■ Entries provided ■
────────────────────────────────────────
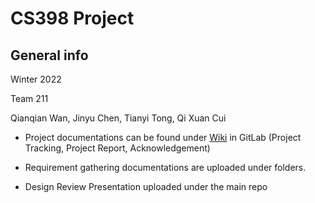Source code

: # CS398 Project

## General info

Winter 2022

Team 211

Qianqian Wan, Jinyu Chen, Tianyi Tong, Qi Xuan Cui

- Project documentations can be found under [Wiki](https://git.uwaterloo.ca/q22wan/cs398-project/-/wikis/home) in GitLab (Project Tracking, Project Report, Acknowledgement)

- Requirement gathering documentations are uploaded under folders. 

- Design Review Presentation uploaded under the main repo
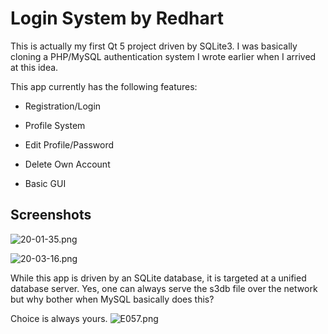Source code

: # **Login System by Redhart** #

This is actually my first Qt 5 project driven by SQLite3.
I was basically cloning a PHP/MySQL authentication system I wrote earlier when I arrived at this idea.


This app currently has the following features:

- Registration/Login

- Profile System

- Edit Profile/Password

- Delete Own Account

- Basic GUI


## **Screenshots** ##

![20-01-35.png](https://bitbucket.org/repo/azAkE8/images/2997772246-20-01-35.png)

![20-03-16.png](https://bitbucket.org/repo/azAkE8/images/3407974867-20-03-16.png)


While this app is driven by an SQLite database, it is targeted at a unified database server.
Yes, one can always serve the s3db file over the network but why bother when MySQL basically does this?

Choice is always yours. ![E057.png](https://bitbucket.org/repo/azAkE8/images/3065839784-E057.png)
────────────────────────────────────────
■ Work to complete ■
Leaving the pictures aside, repeat the data above exactly.

■ Output for this task ■
Source code

: # CS398 Project

## General info

Winter 2022

Team 211

Qianqian Wan, Jinyu Chen, Tianyi Tong, Qi Xuan Cui

- Project documentations can be found under [Wiki](https://git.uwaterloo.ca/q22wan/cs398-project/-/wikis/home) in GitLab (Project Tracking, Project Report, Acknowledgement)

- Requirement gathering documentations are uploaded under folders. 

- Design Review Presentation uploaded under the main repo
Source code

: # **Login System by Redhart** #

This is actually my first Qt 5 project driven by SQLite3.
I was basically cloning a PHP/MySQL authentication system I wrote earlier when I arrived at this idea.


This app currently has the following features:

- Registration/Login

- Profile System

- Edit Profile/Password

- Delete Own Account

- Basic GUI


## **Screenshots** ##

![20-01-35.png](https://bitbucket.org/repo/azAkE8/images/2997772246-20-01-35.png)

![20-03-16.png](https://bitbucket.org/repo/azAkE8/images/3407974867-20-03-16.png)


While this app is driven by an SQLite database, it is targeted at a unified database server.
Yes, one can always serve the s3db file over the network but why bother when MySQL basically does this?

Choice is always yours. ![E057.png](https://bitbucket.org/repo/azAkE8/images/3065839784-E057.png)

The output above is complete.